— WORK INSTRUCTIONS —
Beginning with the line that holds "Misericordioso não escreveu" in the data below, give again every line through the one that holds "no leite e o", exactly as written.

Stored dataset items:
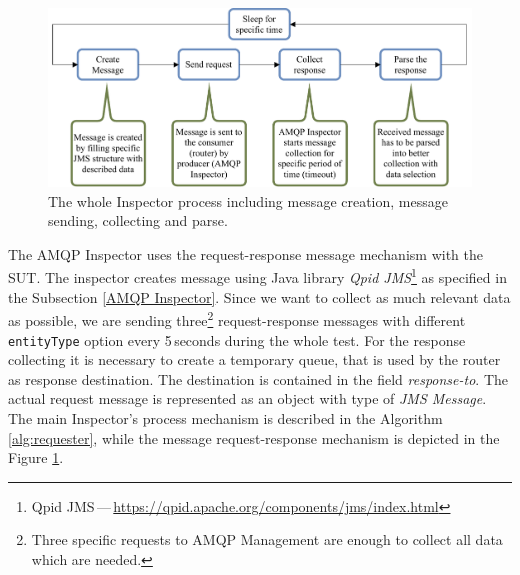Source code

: \begin{figure}[H]
  \centering
  \includegraphics[width=12.5cm]{obrazky-figures/inspector_collector.pdf}
  \caption{The whole Inspector process including message creation, message sending, collecting and parse.}
  \label{fig:collector}
\end{figure}


The AMQP Inspector uses the request-response message mechanism with the SUT. The inspector creates message using Java library \emph{Qpid JMS}\footnote{Qpid JMS\,---\,\url{https://qpid.apache.org/components/jms/index.html}} as specified in the Subsection \ref{AMQP Inspector}. Since we want to collect as much relevant data as possible, we are sending three\footnote{Three specific requests to AMQP Management are enough to collect all data which are needed.} request-response messages with different \texttt{entityType} option every 5\,seconds during the whole test. For the response collecting it is necessary to create a temporary queue, that is used by the router as response destination. The destination is contained in the field \emph{response-to}. The actual request message is represented as an object with type of \emph{JMS Message}. The main Inspector's process mechanism is described in the Algorithm \ref{alg:requester}, while the message request-response mechanism is depicted in the Figure \ref{fig:collector}.
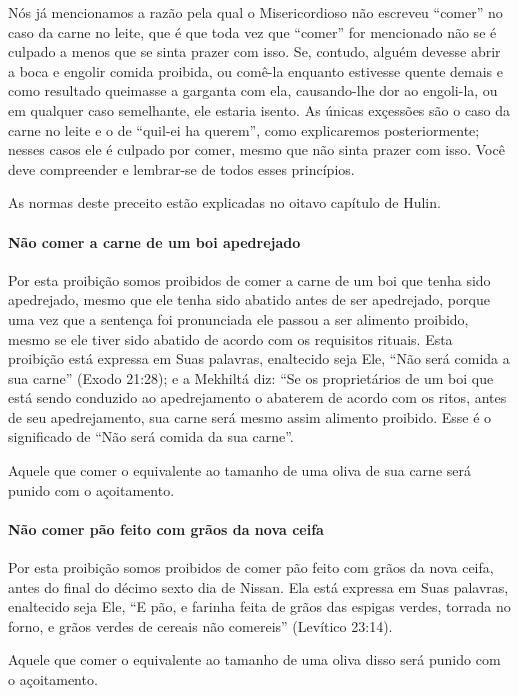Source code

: Nós já mencionamos a razão pela qual o Misericordioso não escreveu
``comer'' no caso da carne no leite, que é que toda vez que ``comer''
for mencionado não se é culpado a menos que se sinta prazer com isso.
Se, contudo, alguém devesse abrir a boca e engolir comida proibida, ou
comê-la enquanto estivesse quente demais e como resultado queimasse a
garganta com ela, causando-lhe dor ao engoli-la, ou em qualquer caso
semelhante, ele estaria isento. As únicas exçessões são o caso da carne
no leite e o de ``quil-ei ha querem'', como explicaremos posteriormente;
nesses casos ele é culpado por comer, mesmo que não sinta prazer com
isso. Você deve compreender e lembrar-se de todos esses princípios.

As normas deste preceito estão explicadas no oitavo capítulo de Hulin.

\paragraph{Não comer a carne de um boi apedrejado}

Por esta proibição somos proibidos de comer a carne de um boi que tenha
sido apedrejado, mesmo que ele tenha sido abatido antes de ser
apedrejado, porque uma vez que a sentença foi pronunciada ele passou a
ser alimento proibido, mesmo se ele tiver sido abatido de acordo com os
requisitos rituais. Esta proibição está expressa em Suas palavras,
enaltecido seja Ele, ``Não será comida a sua carne'' (Exodo 21:28); e a
Mekhiltá diz: ``Se os proprietários de um boi que está sendo conduzido
ao apedrejamento o abaterem de acordo com os ritos, antes de seu
apedrejamento, sua carne será mesmo assim alimento proibido. Esse é o
significado de ``Não será comida da sua carne''.

Aquele que comer o equivalente ao tamanho de uma oliva de sua carne será
punido com o açoitamento.


\paragraph{Não comer pão feito com grãos da nova ceifa}

Por esta proibição somos proibidos de comer pão feito com grãos da nova
ceifa, antes do final do décimo sexto dia de Nissan. Ela está expressa
em Suas palavras, enaltecido seja Ele, ``E pão, e farinha feita de grãos
das espigas verdes, torrada no forno, e grãos verdes de cereais não
comereis'' (Levítico 23:14).

Aquele que comer o equivalente ao tamanho de uma oliva disso será punido
com o açoitamento.

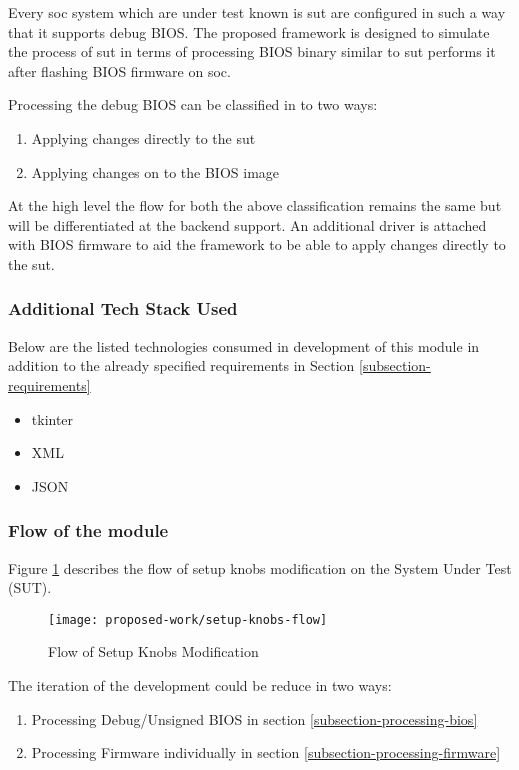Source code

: Every \gls{soc} system which are under test known is \gls{sut} are configured in such a way that it supports debug BIOS. The proposed framework is designed to simulate the process of \gls{sut} in terms of processing BIOS binary similar to \gls{sut} performs it after flashing BIOS firmware on \gls{soc}.

Processing the debug BIOS can be classified in to two ways:
\begin{enumerate}\label{cli-classification-proposed-work}
	\item Applying changes directly to the \gls{sut}
	\item Applying changes on to the BIOS image
\end{enumerate}

At the high level the flow for both the above classification remains the same but will be differentiated at the backend support. An additional driver is attached with BIOS firmware to aid the framework to be able to apply changes directly to the \gls{sut}.

\subsubsection{Additional Tech Stack Used}
Below are the listed technologies consumed in development of this module in addition to the already specified requirements in Section \ref{subsection-requirements}
\begin{itemize}
	\item tkinter
	\item XML
	\item JSON
\end{itemize}

\subsubsection{Flow of the module}
Figure \ref{fig:setup-knobs-flow} describes the flow of setup knobs modification on the System Under Test (SUT).

\begin{figure}[!htbp]
	\centering
	\texttt{[image: proposed-work/setup-knobs-flow]}
	\caption{Flow of Setup Knobs Modification}\label{fig:setup-knobs-flow}
\end{figure}

The iteration of the development could be reduce in two ways:
\begin{enumerate}
	\item Processing Debug/Unsigned BIOS in section \ref{subsection-processing-bios}
	\item Processing Firmware individually in section \ref{subsection-processing-firmware}
\end{enumerate}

— ANSWER TO THIS PROBLEM —
: Nós já mencionamos a razão pela qual o Misericordioso não escreveu
``comer'' no caso da carne no leite, que é que toda vez que ``comer''
for mencionado não se é culpado a menos que se sinta prazer com isso.
Se, contudo, alguém devesse abrir a boca e engolir comida proibida, ou
comê-la enquanto estivesse quente demais e como resultado queimasse a
garganta com ela, causando-lhe dor ao engoli-la, ou em qualquer caso
semelhante, ele estaria isento. As únicas exçessões são o caso da carne
no leite e o de ``quil-ei ha querem'', como explicaremos posteriormente;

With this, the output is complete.